*** DATA LISTING Section Begins ***
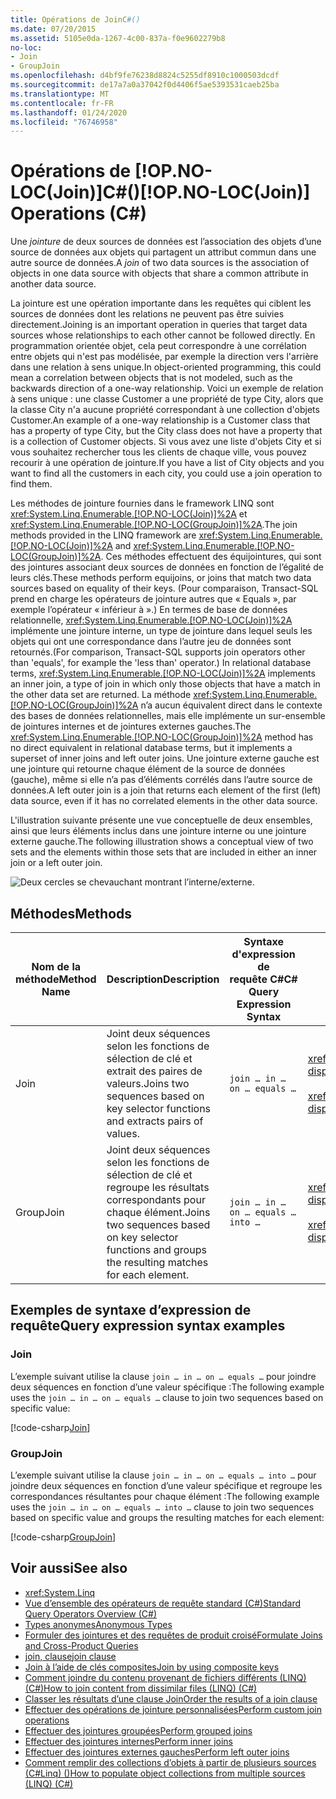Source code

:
 ```yaml
---
title: Opérations de JoinC#()
ms.date: 07/20/2015
ms.assetid: 5105e0da-1267-4c00-837a-f0e9602279b8
no-loc:
- Join
- GroupJoin
ms.openlocfilehash: d4bf9fe76238d8824c5255df8910c1000503dcdf
ms.sourcegitcommit: de17a7a0a37042f0d4406f5ae5393531caeb25ba
ms.translationtype: MT
ms.contentlocale: fr-FR
ms.lasthandoff: 01/24/2020
ms.locfileid: "76746958"
---
```

# <a name="opno-locjoin-operations-c"></a><span data-ttu-id="6bec9-102">Opérations de [!OP.NO-LOC(Join)]C#()</span><span class="sxs-lookup"><span data-stu-id="6bec9-102">[!OP.NO-LOC(Join)] Operations (C#)</span></span>
<span data-ttu-id="6bec9-103">Une *jointure* de deux sources de données est l’association des objets d’une source de données aux objets qui partagent un attribut commun dans une autre source de données.</span><span class="sxs-lookup"><span data-stu-id="6bec9-103">A *join* of two data sources is the association of objects in one data source with objects that share a common attribute in another data source.</span></span>  
  
 <span data-ttu-id="6bec9-104">La jointure est une opération importante dans les requêtes qui ciblent les sources de données dont les relations ne peuvent pas être suivies directement.</span><span class="sxs-lookup"><span data-stu-id="6bec9-104">Joining is an important operation in queries that target data sources whose relationships to each other cannot be followed directly.</span></span> <span data-ttu-id="6bec9-105">En programmation orientée objet, cela peut correspondre à une corrélation entre objets qui n'est pas modélisée, par exemple la direction vers l'arrière dans une relation à sens unique.</span><span class="sxs-lookup"><span data-stu-id="6bec9-105">In object-oriented programming, this could mean a correlation between objects that is not modeled, such as the backwards direction of a one-way relationship.</span></span> <span data-ttu-id="6bec9-106">Voici un exemple de relation à sens unique : une classe Customer a une propriété de type City, alors que la classe City n'a aucune propriété correspondant à une collection d'objets Customer.</span><span class="sxs-lookup"><span data-stu-id="6bec9-106">An example of a one-way relationship is a Customer class that has a property of type City, but the City class does not have a property that is a collection of Customer objects.</span></span> <span data-ttu-id="6bec9-107">Si vous avez une liste d'objets City et si vous souhaitez rechercher tous les clients de chaque ville, vous pouvez recourir à une opération de jointure.</span><span class="sxs-lookup"><span data-stu-id="6bec9-107">If you have a list of City objects and you want to find all the customers in each city, you could use a join operation to find them.</span></span>  
  
 <span data-ttu-id="6bec9-108">Les méthodes de jointure fournies dans le framework LINQ sont <xref:System.Linq.Enumerable.[!OP.NO-LOC(Join)]%2A> et <xref:System.Linq.Enumerable.[!OP.NO-LOC(GroupJoin)]%2A>.</span><span class="sxs-lookup"><span data-stu-id="6bec9-108">The join methods provided in the LINQ framework are <xref:System.Linq.Enumerable.[!OP.NO-LOC(Join)]%2A> and <xref:System.Linq.Enumerable.[!OP.NO-LOC(GroupJoin)]%2A>.</span></span> <span data-ttu-id="6bec9-109">Ces méthodes effectuent des équijointures, qui sont des jointures associant deux sources de données en fonction de l’égalité de leurs clés.</span><span class="sxs-lookup"><span data-stu-id="6bec9-109">These methods perform equijoins, or joins that match two data sources based on equality of their keys.</span></span> <span data-ttu-id="6bec9-110">(Pour comparaison, Transact-SQL prend en charge les opérateurs de jointure autres que « Equals », par exemple l’opérateur « inférieur à ».) En termes de base de données relationnelle, <xref:System.Linq.Enumerable.[!OP.NO-LOC(Join)]%2A> implémente une jointure interne, un type de jointure dans lequel seuls les objets qui ont une correspondance dans l’autre jeu de données sont retournés.</span><span class="sxs-lookup"><span data-stu-id="6bec9-110">(For comparison, Transact-SQL supports join operators other than 'equals', for example the 'less than' operator.) In relational database terms, <xref:System.Linq.Enumerable.[!OP.NO-LOC(Join)]%2A> implements an inner join, a type of join in which only those objects that have a match in the other data set are returned.</span></span> <span data-ttu-id="6bec9-111">La méthode <xref:System.Linq.Enumerable.[!OP.NO-LOC(GroupJoin)]%2A> n’a aucun équivalent direct dans le contexte des bases de données relationnelles, mais elle implémente un sur-ensemble de jointures internes et de jointures externes gauches.</span><span class="sxs-lookup"><span data-stu-id="6bec9-111">The <xref:System.Linq.Enumerable.[!OP.NO-LOC(GroupJoin)]%2A> method has no direct equivalent in relational database terms, but it implements a superset of inner joins and left outer joins.</span></span> <span data-ttu-id="6bec9-112">Une jointure externe gauche est une jointure qui retourne chaque élément de la source de données (gauche), même si elle n’a pas d’éléments corrélés dans l’autre source de données.</span><span class="sxs-lookup"><span data-stu-id="6bec9-112">A left outer join is a join that returns each element of the first (left) data source, even if it has no correlated elements in the other data source.</span></span>  
  
 <span data-ttu-id="6bec9-113">L'illustration suivante présente une vue conceptuelle de deux ensembles, ainsi que leurs éléments inclus dans une jointure interne ou une jointure externe gauche.</span><span class="sxs-lookup"><span data-stu-id="6bec9-113">The following illustration shows a conceptual view of two sets and the elements within those sets that are included in either an inner join or a left outer join.</span></span>  
  
 ![Deux cercles se chevauchant montrant l’interne&#47;externe.](./media/join-operations/join-method-overlapping-circles.png)  
  
## <a name="methods"></a><span data-ttu-id="6bec9-115">Méthodes</span><span class="sxs-lookup"><span data-stu-id="6bec9-115">Methods</span></span>  
  
|<span data-ttu-id="6bec9-116">Nom de la méthode</span><span class="sxs-lookup"><span data-stu-id="6bec9-116">Method Name</span></span>|<span data-ttu-id="6bec9-117">Description</span><span class="sxs-lookup"><span data-stu-id="6bec9-117">Description</span></span>|<span data-ttu-id="6bec9-118">Syntaxe d'expression de requête C#</span><span class="sxs-lookup"><span data-stu-id="6bec9-118">C# Query Expression Syntax</span></span>|<span data-ttu-id="6bec9-119">Plus d’informations</span><span class="sxs-lookup"><span data-stu-id="6bec9-119">More Information</span></span>|  
|-----------------|-----------------|---------------------------------|----------------------|  
|Join|<span data-ttu-id="6bec9-120">Joint deux séquences selon les fonctions de sélection de clé et extrait des paires de valeurs.</span><span class="sxs-lookup"><span data-stu-id="6bec9-120">Joins two sequences based on key selector functions and extracts pairs of values.</span></span>|`join … in … on … equals …`|<xref:System.Linq.Enumerable.Join%2A?displayProperty=nameWithType><br /><br /> <xref:System.Linq.Queryable.Join%2A?displayProperty=nameWithType>|  
|GroupJoin|<span data-ttu-id="6bec9-121">Joint deux séquences selon les fonctions de sélection de clé et regroupe les résultats correspondants pour chaque élément.</span><span class="sxs-lookup"><span data-stu-id="6bec9-121">Joins two sequences based on key selector functions and groups the resulting matches for each element.</span></span>|`join … in … on … equals … into …`|<xref:System.Linq.Enumerable.GroupJoin%2A?displayProperty=nameWithType><br /><br /> <xref:System.Linq.Queryable.GroupJoin%2A?displayProperty=nameWithType>|  
  
## <a name="query-expression-syntax-examples"></a><span data-ttu-id="6bec9-122">Exemples de syntaxe d’expression de requête</span><span class="sxs-lookup"><span data-stu-id="6bec9-122">Query expression syntax examples</span></span>
  
### Join  
  
<span data-ttu-id="6bec9-123">L’exemple suivant utilise la clause `join … in … on … equals …` pour joindre deux séquences en fonction d’une valeur spécifique :</span><span class="sxs-lookup"><span data-stu-id="6bec9-123">The following example uses the `join … in … on … equals …` clause to join two sequences based on specific value:</span></span>
  
[!code-csharp[Join](~/samples/snippets/csharp/VS_Snippets_VBCSharp/CsLINQJoin/CS/JoinOperation.cs#Join)]  

### GroupJoin  

<span data-ttu-id="6bec9-124">L’exemple suivant utilise la clause `join … in … on … equals … into …` pour joindre deux séquences en fonction d’une valeur spécifique et regroupe les correspondances résultantes pour chaque élément :</span><span class="sxs-lookup"><span data-stu-id="6bec9-124">The following example uses the `join … in … on … equals … into …` clause to join two sequences based on specific value and groups the resulting matches for each element:</span></span>
  
[!code-csharp[GroupJoin](~/samples/snippets/csharp/VS_Snippets_VBCSharp/CsLINQJoin/CS/JoinOperation.cs#GroupJoin)]  
  
## <a name="see-also"></a><span data-ttu-id="6bec9-125">Voir aussi</span><span class="sxs-lookup"><span data-stu-id="6bec9-125">See also</span></span>

- <xref:System.Linq>
- [<span data-ttu-id="6bec9-126">Vue d’ensemble des opérateurs de requête standard (C#)</span><span class="sxs-lookup"><span data-stu-id="6bec9-126">Standard Query Operators Overview (C#)</span></span>](./standard-query-operators-overview.md)
- [<span data-ttu-id="6bec9-127">Types anonymes</span><span class="sxs-lookup"><span data-stu-id="6bec9-127">Anonymous Types</span></span>](../../classes-and-structs/anonymous-types.md)
- [<span data-ttu-id="6bec9-128">Formuler des jointures et des requêtes de produit croisé</span><span class="sxs-lookup"><span data-stu-id="6bec9-128">Formulate Joins and Cross-Product Queries</span></span>](../../../../framework/data/adonet/sql/linq/formulate-joins-and-cross-product-queries.md)
- [<span data-ttu-id="6bec9-129">join, clause</span><span class="sxs-lookup"><span data-stu-id="6bec9-129">join clause</span></span>](../../../language-reference/keywords/join-clause.md)
- <span data-ttu-id="6bec9-130">[Join à l’aide de clés composites](../../../linq/join-by-using-composite-keys.md)</span><span class="sxs-lookup"><span data-stu-id="6bec9-130">[Join by using composite keys](../../../linq/join-by-using-composite-keys.md)</span></span>
- [<span data-ttu-id="6bec9-131">Comment joindre du contenu provenant de fichiers différents (LINQ) (C#)</span><span class="sxs-lookup"><span data-stu-id="6bec9-131">How to join content from dissimilar files (LINQ) (C#)</span></span>](./how-to-join-content-from-dissimilar-files-linq.md)
- [<span data-ttu-id="6bec9-132">Classer les résultats d’une clause Join</span><span class="sxs-lookup"><span data-stu-id="6bec9-132">Order the results of a join clause</span></span>](../../../linq/order-the-results-of-a-join-clause.md)
- [<span data-ttu-id="6bec9-133">Effectuer des opérations de jointure personnalisées</span><span class="sxs-lookup"><span data-stu-id="6bec9-133">Perform custom join operations</span></span>](../../../linq/perform-custom-join-operations.md)
- [<span data-ttu-id="6bec9-134">Effectuer des jointures groupées</span><span class="sxs-lookup"><span data-stu-id="6bec9-134">Perform grouped joins</span></span>](../../../linq/perform-grouped-joins.md)
- [<span data-ttu-id="6bec9-135">Effectuer des jointures internes</span><span class="sxs-lookup"><span data-stu-id="6bec9-135">Perform inner joins</span></span>](../../../linq/perform-inner-joins.md)
- [<span data-ttu-id="6bec9-136">Effectuer des jointures externes gauches</span><span class="sxs-lookup"><span data-stu-id="6bec9-136">Perform left outer joins</span></span>](../../../linq/perform-left-outer-joins.md)
- [<span data-ttu-id="6bec9-137">Comment remplir des collections d’objets à partir de plusieurs sources (C#Linq) ()</span><span class="sxs-lookup"><span data-stu-id="6bec9-137">How to populate object collections from multiple sources (LINQ) (C#)</span></span>](./how-to-populate-object-collections-from-multiple-sources-linq.md)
*** DATA LISTING Section Ends ***
* _WHAT YOU NEED TO DO_:
Please give back an exact copy of the entries above from their first line through the line containing "another data source.</span></span>", leaving the pictures aside.

* _YOUR SOLUTION_:
Source code

:
 ```yaml
---
title: Opérations de JoinC#()
ms.date: 07/20/2015
ms.assetid: 5105e0da-1267-4c00-837a-f0e9602279b8
no-loc:
- Join
- GroupJoin
ms.openlocfilehash: d4bf9fe76238d8824c5255df8910c1000503dcdf
ms.sourcegitcommit: de17a7a0a37042f0d4406f5ae5393531caeb25ba
ms.translationtype: MT
ms.contentlocale: fr-FR
ms.lasthandoff: 01/24/2020
ms.locfileid: "76746958"
---
```

# <a name="opno-locjoin-operations-c"></a><span data-ttu-id="6bec9-102">Opérations de [!OP.NO-LOC(Join)]C#()</span><span class="sxs-lookup"><span data-stu-id="6bec9-102">[!OP.NO-LOC(Join)] Operations (C#)</span></span>
<span data-ttu-id="6bec9-103">Une *jointure* de deux sources de données est l’association des objets d’une source de données aux objets qui partagent un attribut commun dans une autre source de données.</span><span class="sxs-lookup"><span data-stu-id="6bec9-103">A *join* of two data sources is the association of objects in one data source with objects that share a common attribute in another data source.</span></span>  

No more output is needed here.